6.3 Disease-Specific Nutritional Strategy
| Underlying Disease | Nutritional Strategy |
|---|---|
| CKD | Renal diet is preferred, but if the patient refuses it, a more acceptable food is better than no food at all |
| Pancreatitis | In dogs, low-fat diets are often used; in cats strict fat restriction is usually unnecessary; early enteral feeding is important |
| Hepatic lipidosis | High-protein diet in cats, tube feeding, B vitamins, and L-carnitine support |
| Cancer / chemotherapy | High protein, higher fat, lower carbohydrate, omega-3 support, and appetite stimulation when needed |
| Oral disease such as stomatitis | Soft or liquid food at room temperature or slightly warm, with pain control addressed first |
| Upper respiratory disease | Strong-smelling wet food, warming the food, nasal cleaning to improve olfaction, then appetite |
| Post-operative state | Early enteral nutrition after 6-12 hours when appropriate, in small amounts with easily digestible diets |
7. Risk of Refeeding Syndrome
Refeeding Syndrome
Aggressive feeding after prolonged fasting, usually 5 days or more, can cause hypophosphatemia, hypokalemia, and hypomagnesemia, leading to arrhythmias, respiratory failure, and neurologic dysfunction. This is known as refeeding syndrome. After prolonged anorexia, nutrition should be restarted gradually: begin with about 25% of the calculated calorie requirement on day one, then increase over 3-4 days. Electrolyte monitoring is essential.
8. Home Monitoring Guide
- Food intake: amount offered and amount left over, ideally in grams
- Water intake: whether it is increasing or decreasing
- Body weight: weigh at least once weekly
- Vomiting or diarrhea: frequency and appearance
- Activity level: energy, play, social interaction
- Urine and stool: amount, color, consistency
- Cat: nothing eaten for 24 hours — urgent
- Dog: nothing eaten for 48 hours
- Weight loss continues despite treatment
- New signs appear, such as vomiting, jaundice, or lethargy
- Young animal: no intake for 12 hours
- No response to appetite stimulants
9. References
- Chan DL. The inappetent hospitalised cat: clinical approach to maximising nutritional support. JFMS. 2009;11(11):925-933.

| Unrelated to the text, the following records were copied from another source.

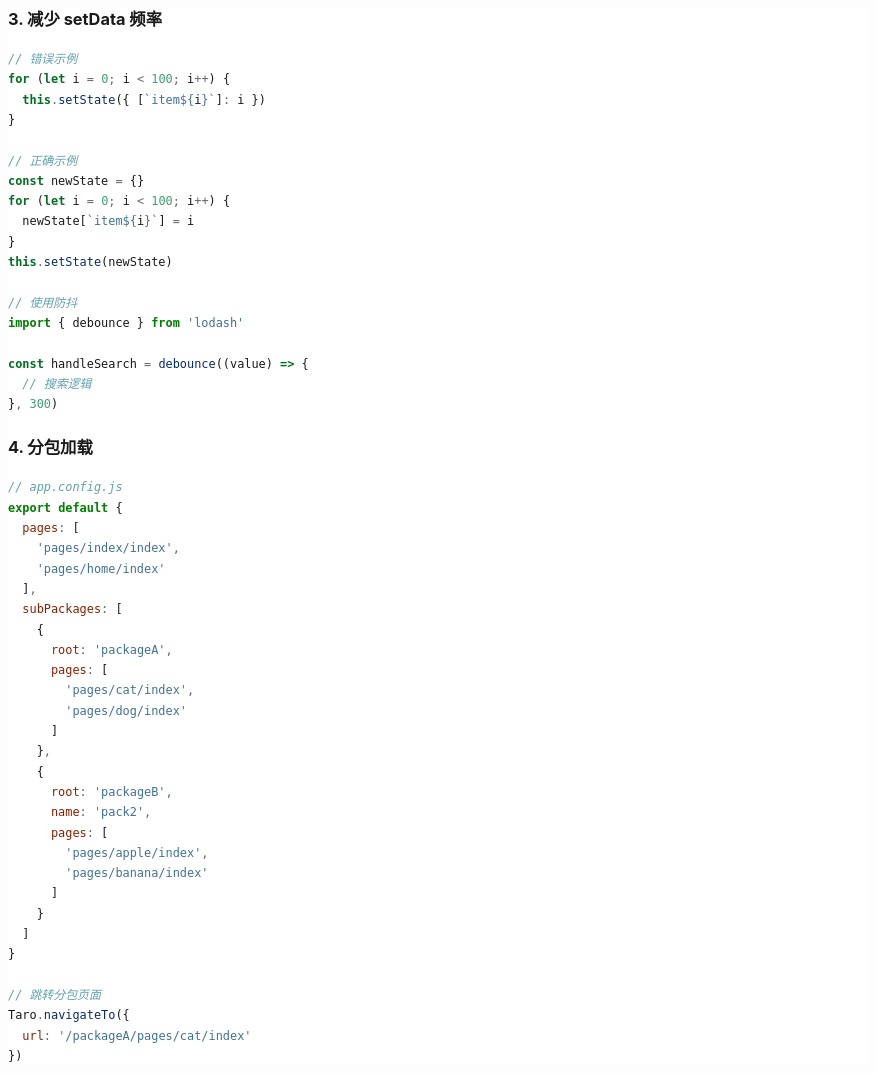 ### 3. 减少 setData 频率
```javascript
// 错误示例
for (let i = 0; i < 100; i++) {
  this.setState({ [`item${i}`]: i })
}

// 正确示例
const newState = {}
for (let i = 0; i < 100; i++) {
  newState[`item${i}`] = i
}
this.setState(newState)

// 使用防抖
import { debounce } from 'lodash'

const handleSearch = debounce((value) => {
  // 搜索逻辑
}, 300)
```

### 4. 分包加载
```javascript
// app.config.js
export default {
  pages: [
    'pages/index/index',
    'pages/home/index'
  ],
  subPackages: [
    {
      root: 'packageA',
      pages: [
        'pages/cat/index',
        'pages/dog/index'
      ]
    },
    {
      root: 'packageB',
      name: 'pack2',
      pages: [
        'pages/apple/index',
        'pages/banana/index'
      ]
    }
  ]
}

// 跳转分包页面
Taro.navigateTo({
  url: '/packageA/pages/cat/index'
})
```
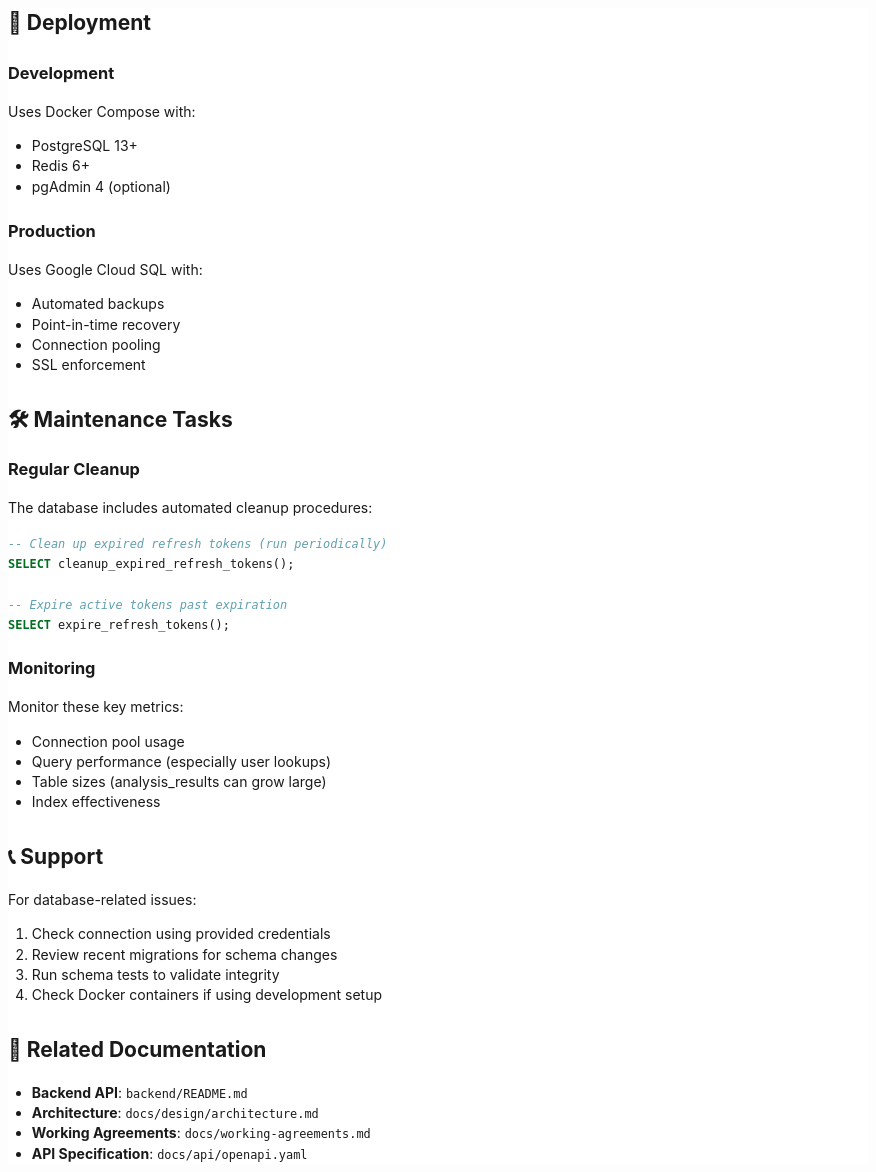 ## 🚀 Deployment

### Development
Uses Docker Compose with:
- PostgreSQL 13+
- Redis 6+
- pgAdmin 4 (optional)

### Production
Uses Google Cloud SQL with:
- Automated backups
- Point-in-time recovery
- Connection pooling
- SSL enforcement

## 🛠️ Maintenance Tasks

### Regular Cleanup
The database includes automated cleanup procedures:

```sql
-- Clean up expired refresh tokens (run periodically)
SELECT cleanup_expired_refresh_tokens();

-- Expire active tokens past expiration
SELECT expire_refresh_tokens();
```

### Monitoring
Monitor these key metrics:
- Connection pool usage
- Query performance (especially user lookups)
- Table sizes (analysis_results can grow large)
- Index effectiveness

## 📞 Support

For database-related issues:
1. Check connection using provided credentials
2. Review recent migrations for schema changes  
3. Run schema tests to validate integrity
4. Check Docker containers if using development setup

## 🔗 Related Documentation

- **Backend API**: `backend/README.md`
- **Architecture**: `docs/design/architecture.md` 
- **Working Agreements**: `docs/working-agreements.md`
- **API Specification**: `docs/api/openapi.yaml`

- Center SA. Feline hepatic lipidosis. Vet Clin North Am Small Anim Pract. 2005;35(1):225-269.
- Quimby JM, et al. Mirtazapine as an appetite stimulant and anti-emetic in cats with chronic kidney disease. Vet J. 2013;197(3):651-655.
- Brunetto MA, et al. Nutritional support of hospitalized patients. In: Applied Veterinary Clinical Nutrition. Wiley-Blackwell, 2012:351-374.
- WSAVA Global Nutrition Committee. Nutritional Assessment Guidelines. 2024.
- Freeman LM, et al. WSAVA Nutritional Assessment Guidelines. JSAP. 2011;52(7):385-396.
- Liu DT, et al. Retrospective study of the use of an appetite stimulant (mirtazapine) in cats with decreased appetite. JVIM. 2023;37(1):184-191.